YOUR GOAL: Reproduce the entries below exactly, but only from the line containing "to access AWS" to the line containing "[name\_prefix](#input\_name\_prefix) | A", inclusive.

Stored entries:
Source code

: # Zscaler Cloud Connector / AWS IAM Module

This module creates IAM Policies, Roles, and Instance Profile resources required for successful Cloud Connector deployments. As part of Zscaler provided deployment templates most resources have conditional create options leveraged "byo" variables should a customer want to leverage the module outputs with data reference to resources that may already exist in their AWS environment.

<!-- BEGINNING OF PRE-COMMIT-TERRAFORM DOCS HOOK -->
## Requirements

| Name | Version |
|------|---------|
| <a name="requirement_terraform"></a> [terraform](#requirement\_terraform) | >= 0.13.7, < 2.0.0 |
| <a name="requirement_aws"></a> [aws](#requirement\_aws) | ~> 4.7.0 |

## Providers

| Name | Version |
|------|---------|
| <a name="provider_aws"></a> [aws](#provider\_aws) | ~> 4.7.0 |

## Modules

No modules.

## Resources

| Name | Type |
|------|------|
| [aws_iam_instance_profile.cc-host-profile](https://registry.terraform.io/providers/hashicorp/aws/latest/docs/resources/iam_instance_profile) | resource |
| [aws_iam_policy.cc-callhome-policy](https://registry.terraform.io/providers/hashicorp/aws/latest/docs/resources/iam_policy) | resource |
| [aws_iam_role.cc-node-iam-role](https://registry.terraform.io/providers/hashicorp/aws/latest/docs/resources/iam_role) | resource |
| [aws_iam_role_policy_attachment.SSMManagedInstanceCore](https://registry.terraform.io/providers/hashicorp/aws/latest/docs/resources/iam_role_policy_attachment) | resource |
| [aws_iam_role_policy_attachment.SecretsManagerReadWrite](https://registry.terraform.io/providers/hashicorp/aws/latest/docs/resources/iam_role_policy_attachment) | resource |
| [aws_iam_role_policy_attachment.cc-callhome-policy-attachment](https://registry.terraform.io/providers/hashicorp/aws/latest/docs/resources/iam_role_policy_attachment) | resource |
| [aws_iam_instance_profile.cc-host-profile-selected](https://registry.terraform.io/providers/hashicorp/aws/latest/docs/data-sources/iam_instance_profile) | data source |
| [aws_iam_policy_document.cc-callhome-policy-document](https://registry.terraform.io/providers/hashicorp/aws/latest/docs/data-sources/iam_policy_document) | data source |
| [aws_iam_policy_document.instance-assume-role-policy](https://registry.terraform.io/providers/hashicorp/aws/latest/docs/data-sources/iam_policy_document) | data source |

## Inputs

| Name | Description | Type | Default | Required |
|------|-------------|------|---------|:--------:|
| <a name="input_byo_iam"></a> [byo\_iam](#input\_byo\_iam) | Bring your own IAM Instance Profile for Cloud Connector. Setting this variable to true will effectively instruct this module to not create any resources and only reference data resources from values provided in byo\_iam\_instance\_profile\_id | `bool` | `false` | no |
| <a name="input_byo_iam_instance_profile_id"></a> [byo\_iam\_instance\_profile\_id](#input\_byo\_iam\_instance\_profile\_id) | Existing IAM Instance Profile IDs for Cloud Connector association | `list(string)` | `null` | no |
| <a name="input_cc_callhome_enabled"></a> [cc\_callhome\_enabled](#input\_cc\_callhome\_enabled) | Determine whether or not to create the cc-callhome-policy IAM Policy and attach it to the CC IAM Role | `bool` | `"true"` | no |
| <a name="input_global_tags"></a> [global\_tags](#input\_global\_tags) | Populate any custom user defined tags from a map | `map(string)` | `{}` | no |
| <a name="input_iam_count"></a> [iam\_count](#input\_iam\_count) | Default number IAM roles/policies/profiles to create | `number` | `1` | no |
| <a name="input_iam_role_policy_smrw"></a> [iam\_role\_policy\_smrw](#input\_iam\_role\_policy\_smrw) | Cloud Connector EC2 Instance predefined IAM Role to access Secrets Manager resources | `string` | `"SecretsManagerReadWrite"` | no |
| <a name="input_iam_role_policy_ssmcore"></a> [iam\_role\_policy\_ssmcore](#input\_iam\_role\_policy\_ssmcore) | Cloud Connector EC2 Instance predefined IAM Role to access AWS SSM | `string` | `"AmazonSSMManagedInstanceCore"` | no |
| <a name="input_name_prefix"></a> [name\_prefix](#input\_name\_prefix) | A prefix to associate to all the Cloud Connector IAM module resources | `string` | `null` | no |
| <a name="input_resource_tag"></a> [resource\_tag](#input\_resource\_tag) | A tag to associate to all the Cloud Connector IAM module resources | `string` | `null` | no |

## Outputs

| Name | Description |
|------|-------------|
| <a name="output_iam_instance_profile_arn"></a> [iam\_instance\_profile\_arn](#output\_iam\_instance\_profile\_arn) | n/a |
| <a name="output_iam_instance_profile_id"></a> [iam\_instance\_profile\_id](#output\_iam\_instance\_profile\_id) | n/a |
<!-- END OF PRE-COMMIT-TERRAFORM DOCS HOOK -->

TASK OUTPUT:
| <a name="input_iam_role_policy_ssmcore"></a> [iam\_role\_policy\_ssmcore](#input\_iam\_role\_policy\_ssmcore) | Cloud Connector EC2 Instance predefined IAM Role to access AWS SSM | `string` | `"AmazonSSMManagedInstanceCore"` | no |
| <a name="input_name_prefix"></a> [name\_prefix](#input\_name\_prefix) | A prefix to associate to all the Cloud Connector IAM module resources | `string` | `null` | no |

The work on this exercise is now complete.